[[ RECORDS SUPPLIED open ]]
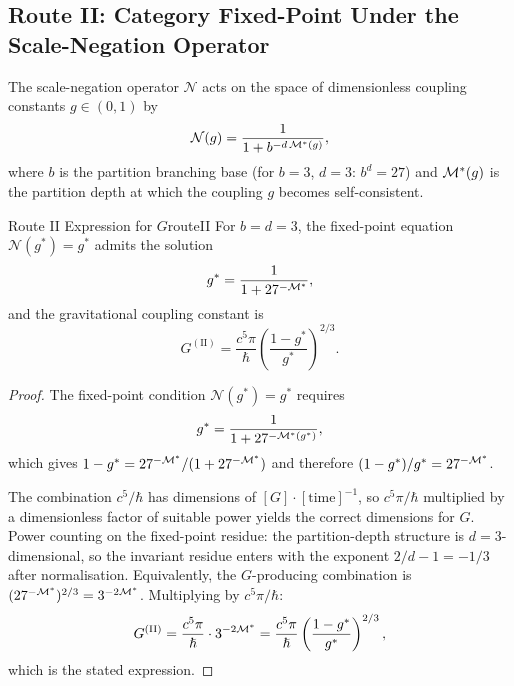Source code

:\subsection{Route II: Category Fixed-Point Under the Scale-Negation Operator}
\label{sec:ch20-routeII}

\begin{definition}\label{def:scaleneg}
The scale-negation operator $\mathcal{N}$ acts on the space of dimensionless
coupling constants $g \in (0,1)$ by
\begin{equation}
  \mathcal{N}(g) = \frac{1}{1 + b^{-d\,\Depth^{*}(g)}},
\end{equation}
where $b$ is the partition branching base (for $b = 3$, $d = 3$: $b^{d} = 27$)
and $\Depth^{*}(g)$ is the partition depth at which the coupling $g$ becomes
self-consistent.
\end{definition}

\begin{consequence}{Route II Expression for $G$}{routeII}
  For $b = d = 3$, the fixed-point equation $\mathcal{N}(g^{*}) = g^{*}$
  admits the solution
  \begin{equation}
    g^{*} = \frac{1}{1 + 27^{-\Depth^{*}}},
  \end{equation}
  and the gravitational coupling constant is
  \begin{equation}\label{eq:GrouteII}
    G^{(\mathrm{II})} = \frac{c^{5}\pi}{\hbar}
                        \!\left(\frac{1-g^{*}}{g^{*}}\right)^{\!2/3}.
  \end{equation}
\end{consequence}

\begin{proof}
The fixed-point condition $\mathcal{N}(g^{*}) = g^{*}$ requires
\begin{equation}
  g^{*} = \frac{1}{1 + 27^{-\Depth^{*}(g^{*})}},
\end{equation}
which gives $1 - g^{*} = 27^{-\Depth^{*}}/(1 + 27^{-\Depth^{*}})$ and therefore
$(1-g^{*})/g^{*} = 27^{-\Depth^{*}}$.

The combination $c^{5}/\hbar$ has dimensions of $[G]\cdot[\mathrm{time}]^{-1}$,
so $c^{5}\pi/\hbar$ multiplied by a dimensionless factor of suitable power yields
the correct dimensions for $G$.
Power counting on the fixed-point residue: the partition-depth structure is
$d = 3$-dimensional, so the invariant residue enters with the exponent
$2/d - 1 = -1/3$ after normalisation.
Equivalently, the $G$-producing combination is
$(27^{-\Depth^{*}})^{2/3} = 3^{-2\Depth^{*}}$.
Multiplying by $c^{5}\pi/\hbar$:
\begin{equation}
  G^{(\mathrm{II})} = \frac{c^{5}\pi}{\hbar}\cdot 3^{-2\Depth^{*}}
                    = \frac{c^{5}\pi}{\hbar}\left(\frac{1-g^{*}}{g^{*}}\right)^{2/3},
\end{equation}
which is the stated expression.
\end{proof}

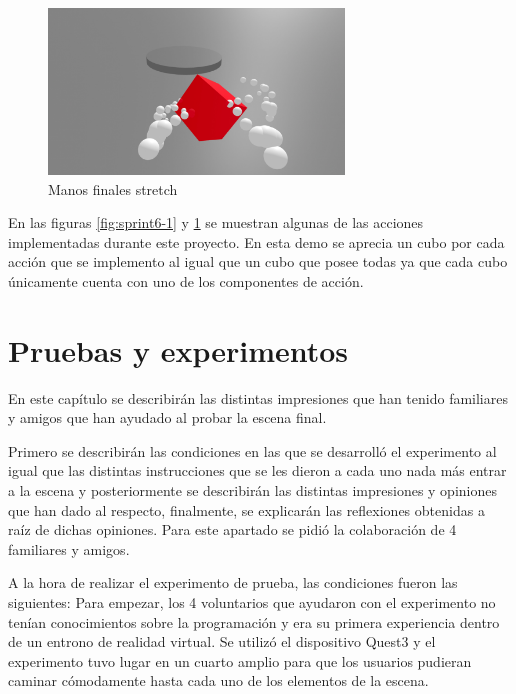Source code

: \documentclass[a4paper, 12pt]{book}
\begin{document}
\begin{figure}[H] 
  \centering
  \includegraphics[width=0.7\textwidth]{img/stretch.jpg} 
  \caption{Manos finales stretch}
  \label{fig:sprint6-2}
\end{figure}

En las figuras \ref{fig:sprint6-1} y \ref{fig:sprint6-2} se muestran algunas de las acciones implementadas durante este proyecto. En esta demo se aprecia un cubo por cada acción que se implemento al igual que un cubo que posee todas ya que cada cubo únicamente cuenta con uno de los componentes de acción.


\cleardoublepage
\chapter{Pruebas y experimentos}
\label{chap:pruebas-experimentos}
En este capítulo se describirán las distintas impresiones que han tenido familiares y amigos que han ayudado al probar la escena final. 

Primero se describirán las condiciones en las que se desarrolló el experimento al igual que las distintas instrucciones que se les dieron a cada uno nada más entrar a la escena y posteriormente se describirán las distintas impresiones y opiniones que han dado al respecto, finalmente, se explicarán las reflexiones obtenidas a raíz de dichas opiniones.
Para este apartado se pidió la colaboración de 4 familiares y amigos.

A la hora de realizar el experimento de prueba, las condiciones fueron las siguientes: Para empezar, los 4 voluntarios que ayudaron con el experimento no tenían conocimientos sobre la programación y era su primera experiencia dentro de un entrono de realidad virtual. Se utilizó el dispositivo Quest3 y el experimento tuvo lugar en un cuarto amplio para que los usuarios pudieran caminar cómodamente hasta cada uno de los elementos de la escena.
\end{document}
[[ RECORDS SUPPLIED closed ]]
* PROBLEM REQUIREMENTS
Only an exact, picture-free copy of the entries counts as the answer.

* ANSWER TO THE EXERCISE
Source code

:\subsection{Route II: Category Fixed-Point Under the Scale-Negation Operator}
\label{sec:ch20-routeII}

\begin{definition}\label{def:scaleneg}
The scale-negation operator $\mathcal{N}$ acts on the space of dimensionless
coupling constants $g \in (0,1)$ by
\begin{equation}
  \mathcal{N}(g) = \frac{1}{1 + b^{-d\,\Depth^{*}(g)}},
\end{equation}
where $b$ is the partition branching base (for $b = 3$, $d = 3$: $b^{d} = 27$)
and $\Depth^{*}(g)$ is the partition depth at which the coupling $g$ becomes
self-consistent.
\end{definition}

\begin{consequence}{Route II Expression for $G$}{routeII}
  For $b = d = 3$, the fixed-point equation $\mathcal{N}(g^{*}) = g^{*}$
  admits the solution
  \begin{equation}
    g^{*} = \frac{1}{1 + 27^{-\Depth^{*}}},
  \end{equation}
  and the gravitational coupling constant is
  \begin{equation}\label{eq:GrouteII}
    G^{(\mathrm{II})} = \frac{c^{5}\pi}{\hbar}
                        \!\left(\frac{1-g^{*}}{g^{*}}\right)^{\!2/3}.
  \end{equation}
\end{consequence}

\begin{proof}
The fixed-point condition $\mathcal{N}(g^{*}) = g^{*}$ requires
\begin{equation}
  g^{*} = \frac{1}{1 + 27^{-\Depth^{*}(g^{*})}},
\end{equation}
which gives $1 - g^{*} = 27^{-\Depth^{*}}/(1 + 27^{-\Depth^{*}})$ and therefore
$(1-g^{*})/g^{*} = 27^{-\Depth^{*}}$.

The combination $c^{5}/\hbar$ has dimensions of $[G]\cdot[\mathrm{time}]^{-1}$,
so $c^{5}\pi/\hbar$ multiplied by a dimensionless factor of suitable power yields
the correct dimensions for $G$.
Power counting on the fixed-point residue: the partition-depth structure is
$d = 3$-dimensional, so the invariant residue enters with the exponent
$2/d - 1 = -1/3$ after normalisation.
Equivalently, the $G$-producing combination is
$(27^{-\Depth^{*}})^{2/3} = 3^{-2\Depth^{*}}$.
Multiplying by $c^{5}\pi/\hbar$:
\begin{equation}
  G^{(\mathrm{II})} = \frac{c^{5}\pi}{\hbar}\cdot 3^{-2\Depth^{*}}
                    = \frac{c^{5}\pi}{\hbar}\left(\frac{1-g^{*}}{g^{*}}\right)^{2/3},
\end{equation}
which is the stated expression.
\end{proof}

Source code

: \documentclass[a4paper, 12pt]{book}
\begin{document}
\begin{figure}[H] 
  \centering
  \includegraphics[width=0.7\textwidth]{img/stretch.jpg} 
  \caption{Manos finales stretch}
  \label{fig:sprint6-2}
\end{figure}

En las figuras \ref{fig:sprint6-1} y \ref{fig:sprint6-2} se muestran algunas de las acciones implementadas durante este proyecto. En esta demo se aprecia un cubo por cada acción que se implemento al igual que un cubo que posee todas ya que cada cubo únicamente cuenta con uno de los componentes de acción.


\cleardoublepage
\chapter{Pruebas y experimentos}
\label{chap:pruebas-experimentos}
En este capítulo se describirán las distintas impresiones que han tenido familiares y amigos que han ayudado al probar la escena final. 

Primero se describirán las condiciones en las que se desarrolló el experimento al igual que las distintas instrucciones que se les dieron a cada uno nada más entrar a la escena y posteriormente se describirán las distintas impresiones y opiniones que han dado al respecto, finalmente, se explicarán las reflexiones obtenidas a raíz de dichas opiniones.
Para este apartado se pidió la colaboración de 4 familiares y amigos.

A la hora de realizar el experimento de prueba, las condiciones fueron las siguientes: Para empezar, los 4 voluntarios que ayudaron con el experimento no tenían conocimientos sobre la programación y era su primera experiencia dentro de un entrono de realidad virtual. Se utilizó el dispositivo Quest3 y el experimento tuvo lugar en un cuarto amplio para que los usuarios pudieran caminar cómodamente hasta cada uno de los elementos de la escena.
\end{document}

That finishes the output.